== Data for this task ==

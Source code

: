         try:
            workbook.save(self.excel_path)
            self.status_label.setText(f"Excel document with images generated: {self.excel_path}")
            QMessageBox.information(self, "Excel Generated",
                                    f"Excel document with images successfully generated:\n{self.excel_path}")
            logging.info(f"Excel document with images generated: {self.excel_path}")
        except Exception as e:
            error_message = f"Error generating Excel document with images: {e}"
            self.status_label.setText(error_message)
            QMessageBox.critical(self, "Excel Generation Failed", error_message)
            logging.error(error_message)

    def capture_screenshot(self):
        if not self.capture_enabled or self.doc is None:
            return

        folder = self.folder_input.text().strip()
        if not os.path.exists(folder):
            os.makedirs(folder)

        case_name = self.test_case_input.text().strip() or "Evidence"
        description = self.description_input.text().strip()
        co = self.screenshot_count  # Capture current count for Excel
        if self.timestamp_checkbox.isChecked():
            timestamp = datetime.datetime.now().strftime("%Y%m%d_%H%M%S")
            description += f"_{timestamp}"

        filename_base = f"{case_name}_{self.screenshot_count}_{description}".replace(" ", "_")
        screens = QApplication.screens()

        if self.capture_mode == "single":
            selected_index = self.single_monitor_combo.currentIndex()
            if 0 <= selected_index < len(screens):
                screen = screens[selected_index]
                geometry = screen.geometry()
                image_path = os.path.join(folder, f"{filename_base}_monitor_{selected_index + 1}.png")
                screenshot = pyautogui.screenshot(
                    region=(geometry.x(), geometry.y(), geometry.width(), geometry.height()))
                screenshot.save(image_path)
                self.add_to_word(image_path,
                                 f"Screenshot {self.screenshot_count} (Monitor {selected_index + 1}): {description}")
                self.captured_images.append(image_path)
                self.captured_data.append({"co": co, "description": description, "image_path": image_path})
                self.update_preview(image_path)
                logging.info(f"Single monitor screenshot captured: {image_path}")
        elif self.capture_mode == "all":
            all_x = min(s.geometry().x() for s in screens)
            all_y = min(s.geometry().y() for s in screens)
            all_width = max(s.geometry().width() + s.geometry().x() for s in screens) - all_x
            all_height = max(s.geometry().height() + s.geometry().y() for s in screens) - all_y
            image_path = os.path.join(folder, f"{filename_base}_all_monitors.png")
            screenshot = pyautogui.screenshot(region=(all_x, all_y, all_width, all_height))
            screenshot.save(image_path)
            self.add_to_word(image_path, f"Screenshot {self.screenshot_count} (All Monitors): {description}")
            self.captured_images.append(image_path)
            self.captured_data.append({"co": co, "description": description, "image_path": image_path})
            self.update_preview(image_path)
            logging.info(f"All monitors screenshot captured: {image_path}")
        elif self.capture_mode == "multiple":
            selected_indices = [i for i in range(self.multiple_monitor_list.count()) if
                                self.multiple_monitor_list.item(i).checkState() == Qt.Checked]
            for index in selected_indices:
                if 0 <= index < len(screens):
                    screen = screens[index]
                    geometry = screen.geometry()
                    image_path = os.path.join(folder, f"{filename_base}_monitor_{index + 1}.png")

===

What you are asked to do: Give again, exactly, every line from the one holding "selected_indices = [i" to the last line of the data.

Answer space:
            selected_indices = [i for i in range(self.multiple_monitor_list.count()) if
                                self.multiple_monitor_list.item(i).checkState() == Qt.Checked]
            for index in selected_indices:
                if 0 <= index < len(screens):
                    screen = screens[index]
                    geometry = screen.geometry()
                    image_path = os.path.join(folder, f"{filename_base}_monitor_{index + 1}.png")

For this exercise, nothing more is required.